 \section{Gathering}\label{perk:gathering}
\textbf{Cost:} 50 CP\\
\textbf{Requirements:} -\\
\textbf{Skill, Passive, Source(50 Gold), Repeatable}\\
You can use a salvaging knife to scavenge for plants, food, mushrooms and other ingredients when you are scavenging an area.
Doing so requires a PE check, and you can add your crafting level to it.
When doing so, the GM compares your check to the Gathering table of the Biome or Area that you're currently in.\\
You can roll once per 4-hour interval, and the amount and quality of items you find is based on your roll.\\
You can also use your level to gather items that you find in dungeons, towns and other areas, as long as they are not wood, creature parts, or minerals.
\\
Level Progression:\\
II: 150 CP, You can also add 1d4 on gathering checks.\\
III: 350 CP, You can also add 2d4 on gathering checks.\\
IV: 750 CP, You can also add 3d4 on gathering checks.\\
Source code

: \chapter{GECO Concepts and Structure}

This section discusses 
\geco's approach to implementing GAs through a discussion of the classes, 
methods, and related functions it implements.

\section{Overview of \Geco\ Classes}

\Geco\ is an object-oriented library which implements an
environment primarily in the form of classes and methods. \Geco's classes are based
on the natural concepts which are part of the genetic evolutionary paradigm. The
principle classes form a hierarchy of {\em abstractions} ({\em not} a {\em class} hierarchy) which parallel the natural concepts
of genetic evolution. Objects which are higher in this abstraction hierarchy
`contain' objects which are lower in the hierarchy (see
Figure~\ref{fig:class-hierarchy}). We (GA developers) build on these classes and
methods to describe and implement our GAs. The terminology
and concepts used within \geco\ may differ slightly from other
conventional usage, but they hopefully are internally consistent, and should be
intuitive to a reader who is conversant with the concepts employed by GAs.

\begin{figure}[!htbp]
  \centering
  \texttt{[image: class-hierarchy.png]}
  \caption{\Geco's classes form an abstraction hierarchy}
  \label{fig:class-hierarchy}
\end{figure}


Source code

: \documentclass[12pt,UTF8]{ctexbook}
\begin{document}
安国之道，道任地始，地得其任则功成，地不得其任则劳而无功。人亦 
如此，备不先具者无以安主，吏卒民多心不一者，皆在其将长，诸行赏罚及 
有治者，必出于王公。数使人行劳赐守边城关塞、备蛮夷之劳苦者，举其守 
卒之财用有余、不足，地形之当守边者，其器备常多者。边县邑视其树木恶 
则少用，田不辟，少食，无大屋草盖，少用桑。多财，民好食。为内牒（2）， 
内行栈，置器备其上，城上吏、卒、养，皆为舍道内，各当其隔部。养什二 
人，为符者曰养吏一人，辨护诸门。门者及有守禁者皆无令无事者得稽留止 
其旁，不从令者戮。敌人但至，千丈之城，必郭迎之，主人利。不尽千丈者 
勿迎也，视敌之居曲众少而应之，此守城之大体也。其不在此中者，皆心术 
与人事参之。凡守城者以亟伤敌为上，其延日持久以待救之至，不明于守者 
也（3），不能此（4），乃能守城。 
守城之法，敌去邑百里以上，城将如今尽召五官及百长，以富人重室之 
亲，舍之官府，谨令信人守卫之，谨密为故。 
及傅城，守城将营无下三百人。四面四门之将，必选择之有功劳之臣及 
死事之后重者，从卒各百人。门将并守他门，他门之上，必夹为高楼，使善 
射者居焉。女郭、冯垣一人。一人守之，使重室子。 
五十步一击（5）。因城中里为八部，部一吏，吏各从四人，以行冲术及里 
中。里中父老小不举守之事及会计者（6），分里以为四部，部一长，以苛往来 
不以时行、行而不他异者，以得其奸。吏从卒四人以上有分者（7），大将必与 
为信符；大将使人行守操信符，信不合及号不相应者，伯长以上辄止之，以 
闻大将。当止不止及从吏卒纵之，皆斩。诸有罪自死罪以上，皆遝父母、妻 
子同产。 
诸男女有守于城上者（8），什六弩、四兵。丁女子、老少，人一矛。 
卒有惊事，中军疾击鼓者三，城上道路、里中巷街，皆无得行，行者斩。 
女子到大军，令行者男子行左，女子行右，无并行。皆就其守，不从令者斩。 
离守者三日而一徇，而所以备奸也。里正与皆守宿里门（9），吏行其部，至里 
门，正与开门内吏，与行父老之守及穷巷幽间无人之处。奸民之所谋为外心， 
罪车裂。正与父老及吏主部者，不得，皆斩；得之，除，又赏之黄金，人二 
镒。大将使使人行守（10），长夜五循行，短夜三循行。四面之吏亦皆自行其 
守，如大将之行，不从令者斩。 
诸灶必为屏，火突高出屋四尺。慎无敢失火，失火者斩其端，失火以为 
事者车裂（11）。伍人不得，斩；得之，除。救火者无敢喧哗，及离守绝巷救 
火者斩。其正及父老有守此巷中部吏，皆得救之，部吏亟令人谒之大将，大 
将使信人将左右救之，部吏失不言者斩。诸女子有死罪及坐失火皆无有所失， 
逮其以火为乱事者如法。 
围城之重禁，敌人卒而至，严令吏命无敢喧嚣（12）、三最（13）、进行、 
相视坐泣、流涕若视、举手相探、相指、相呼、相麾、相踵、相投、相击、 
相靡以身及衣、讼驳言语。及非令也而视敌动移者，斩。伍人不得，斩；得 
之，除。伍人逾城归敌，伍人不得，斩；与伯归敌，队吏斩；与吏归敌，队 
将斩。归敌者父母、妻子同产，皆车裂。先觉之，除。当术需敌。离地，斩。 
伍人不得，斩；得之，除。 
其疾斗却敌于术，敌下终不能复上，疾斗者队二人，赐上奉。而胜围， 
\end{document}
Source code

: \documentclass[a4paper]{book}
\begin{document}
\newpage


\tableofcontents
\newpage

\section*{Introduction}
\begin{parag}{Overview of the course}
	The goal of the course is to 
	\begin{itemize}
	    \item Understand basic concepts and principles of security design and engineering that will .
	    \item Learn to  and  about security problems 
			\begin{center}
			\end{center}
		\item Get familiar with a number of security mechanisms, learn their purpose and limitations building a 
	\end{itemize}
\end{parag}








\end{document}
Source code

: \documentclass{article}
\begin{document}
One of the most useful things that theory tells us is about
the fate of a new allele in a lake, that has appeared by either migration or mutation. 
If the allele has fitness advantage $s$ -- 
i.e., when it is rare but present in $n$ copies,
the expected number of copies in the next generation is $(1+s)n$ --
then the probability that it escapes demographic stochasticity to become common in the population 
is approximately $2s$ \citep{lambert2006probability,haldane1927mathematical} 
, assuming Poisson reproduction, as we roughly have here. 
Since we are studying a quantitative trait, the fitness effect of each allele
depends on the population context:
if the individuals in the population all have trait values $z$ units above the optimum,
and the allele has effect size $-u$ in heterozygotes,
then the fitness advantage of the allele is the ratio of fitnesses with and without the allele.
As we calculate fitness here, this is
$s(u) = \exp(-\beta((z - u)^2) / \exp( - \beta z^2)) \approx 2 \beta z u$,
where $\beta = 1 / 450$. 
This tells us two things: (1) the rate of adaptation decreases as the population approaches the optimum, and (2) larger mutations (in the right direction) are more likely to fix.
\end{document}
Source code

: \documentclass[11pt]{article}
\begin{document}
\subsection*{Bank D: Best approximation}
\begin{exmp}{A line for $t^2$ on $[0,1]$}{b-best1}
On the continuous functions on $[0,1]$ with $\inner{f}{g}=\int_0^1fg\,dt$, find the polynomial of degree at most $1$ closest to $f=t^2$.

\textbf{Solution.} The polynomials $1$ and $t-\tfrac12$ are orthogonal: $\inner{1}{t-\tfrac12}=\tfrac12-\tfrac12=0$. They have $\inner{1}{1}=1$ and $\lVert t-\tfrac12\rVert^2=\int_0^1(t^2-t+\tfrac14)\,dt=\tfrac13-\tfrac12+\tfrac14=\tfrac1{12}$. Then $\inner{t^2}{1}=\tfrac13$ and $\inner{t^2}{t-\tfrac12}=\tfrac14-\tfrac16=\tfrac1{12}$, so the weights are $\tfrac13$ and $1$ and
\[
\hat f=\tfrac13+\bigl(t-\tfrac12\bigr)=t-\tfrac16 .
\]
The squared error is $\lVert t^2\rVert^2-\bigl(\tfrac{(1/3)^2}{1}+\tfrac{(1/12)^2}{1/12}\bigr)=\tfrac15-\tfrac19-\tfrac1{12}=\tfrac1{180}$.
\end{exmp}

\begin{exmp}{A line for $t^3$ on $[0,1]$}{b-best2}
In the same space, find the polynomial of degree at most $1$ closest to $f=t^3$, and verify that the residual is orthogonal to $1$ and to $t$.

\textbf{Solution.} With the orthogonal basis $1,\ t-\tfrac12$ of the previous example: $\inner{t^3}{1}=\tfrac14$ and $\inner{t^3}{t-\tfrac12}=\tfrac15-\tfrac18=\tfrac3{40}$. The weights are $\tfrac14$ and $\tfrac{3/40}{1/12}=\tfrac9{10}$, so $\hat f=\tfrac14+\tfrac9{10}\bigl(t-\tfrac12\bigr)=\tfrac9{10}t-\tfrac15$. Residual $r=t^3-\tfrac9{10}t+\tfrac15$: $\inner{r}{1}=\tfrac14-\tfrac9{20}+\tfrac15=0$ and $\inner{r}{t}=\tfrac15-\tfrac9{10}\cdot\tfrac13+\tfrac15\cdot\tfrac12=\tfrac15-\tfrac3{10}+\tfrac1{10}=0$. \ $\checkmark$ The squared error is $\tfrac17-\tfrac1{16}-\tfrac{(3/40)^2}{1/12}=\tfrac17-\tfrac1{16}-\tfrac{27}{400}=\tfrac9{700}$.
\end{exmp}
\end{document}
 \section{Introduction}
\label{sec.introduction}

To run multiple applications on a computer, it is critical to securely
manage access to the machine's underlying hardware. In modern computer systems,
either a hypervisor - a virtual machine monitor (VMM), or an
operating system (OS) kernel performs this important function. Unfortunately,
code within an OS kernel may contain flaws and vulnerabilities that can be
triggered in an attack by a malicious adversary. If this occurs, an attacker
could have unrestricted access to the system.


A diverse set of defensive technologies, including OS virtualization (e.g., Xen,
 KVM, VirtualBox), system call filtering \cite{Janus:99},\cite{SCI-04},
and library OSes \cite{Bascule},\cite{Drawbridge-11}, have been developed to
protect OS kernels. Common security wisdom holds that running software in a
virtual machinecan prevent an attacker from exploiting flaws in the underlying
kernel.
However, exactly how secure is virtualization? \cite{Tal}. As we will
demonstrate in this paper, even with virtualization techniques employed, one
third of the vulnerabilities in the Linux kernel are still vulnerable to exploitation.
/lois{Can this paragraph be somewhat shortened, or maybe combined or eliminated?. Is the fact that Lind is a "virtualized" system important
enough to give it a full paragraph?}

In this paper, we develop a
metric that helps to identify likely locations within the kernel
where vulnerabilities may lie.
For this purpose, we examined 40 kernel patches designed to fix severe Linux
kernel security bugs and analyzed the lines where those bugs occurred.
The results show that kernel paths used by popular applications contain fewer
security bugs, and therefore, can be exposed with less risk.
++++++++++++++++++++
*To do*: An exact copy of the lines above, from the one containing "where $\beta = 1 / 450$." down to the one containing "operating system (OS)" and including both, is the whole answer; retype it and nothing else.

*Result of the exercise*:
where $\beta = 1 / 450$. 
This tells us two things: (1) the rate of adaptation decreases as the population approaches the optimum, and (2) larger mutations (in the right direction) are more likely to fix.
\end{document}
Source code

: \documentclass[11pt]{article}
\begin{document}
\subsection*{Bank D: Best approximation}
\begin{exmp}{A line for $t^2$ on $[0,1]$}{b-best1}
On the continuous functions on $[0,1]$ with $\inner{f}{g}=\int_0^1fg\,dt$, find the polynomial of degree at most $1$ closest to $f=t^2$.

\textbf{Solution.} The polynomials $1$ and $t-\tfrac12$ are orthogonal: $\inner{1}{t-\tfrac12}=\tfrac12-\tfrac12=0$. They have $\inner{1}{1}=1$ and $\lVert t-\tfrac12\rVert^2=\int_0^1(t^2-t+\tfrac14)\,dt=\tfrac13-\tfrac12+\tfrac14=\tfrac1{12}$. Then $\inner{t^2}{1}=\tfrac13$ and $\inner{t^2}{t-\tfrac12}=\tfrac14-\tfrac16=\tfrac1{12}$, so the weights are $\tfrac13$ and $1$ and
\[
\hat f=\tfrac13+\bigl(t-\tfrac12\bigr)=t-\tfrac16 .
\]
The squared error is $\lVert t^2\rVert^2-\bigl(\tfrac{(1/3)^2}{1}+\tfrac{(1/12)^2}{1/12}\bigr)=\tfrac15-\tfrac19-\tfrac1{12}=\tfrac1{180}$.
\end{exmp}

\begin{exmp}{A line for $t^3$ on $[0,1]$}{b-best2}
In the same space, find the polynomial of degree at most $1$ closest to $f=t^3$, and verify that the residual is orthogonal to $1$ and to $t$.

\textbf{Solution.} With the orthogonal basis $1,\ t-\tfrac12$ of the previous example: $\inner{t^3}{1}=\tfrac14$ and $\inner{t^3}{t-\tfrac12}=\tfrac15-\tfrac18=\tfrac3{40}$. The weights are $\tfrac14$ and $\tfrac{3/40}{1/12}=\tfrac9{10}$, so $\hat f=\tfrac14+\tfrac9{10}\bigl(t-\tfrac12\bigr)=\tfrac9{10}t-\tfrac15$. Residual $r=t^3-\tfrac9{10}t+\tfrac15$: $\inner{r}{1}=\tfrac14-\tfrac9{20}+\tfrac15=0$ and $\inner{r}{t}=\tfrac15-\tfrac9{10}\cdot\tfrac13+\tfrac15\cdot\tfrac12=\tfrac15-\tfrac3{10}+\tfrac1{10}=0$. \ $\checkmark$ The squared error is $\tfrac17-\tfrac1{16}-\tfrac{(3/40)^2}{1/12}=\tfrac17-\tfrac1{16}-\tfrac{27}{400}=\tfrac9{700}$.
\end{exmp}
\end{document}
 \section{Introduction}
\label{sec.introduction}

To run multiple applications on a computer, it is critical to securely
manage access to the machine's underlying hardware. In modern computer systems,
either a hypervisor - a virtual machine monitor (VMM), or an
operating system (OS) kernel performs this important function. Unfortunately,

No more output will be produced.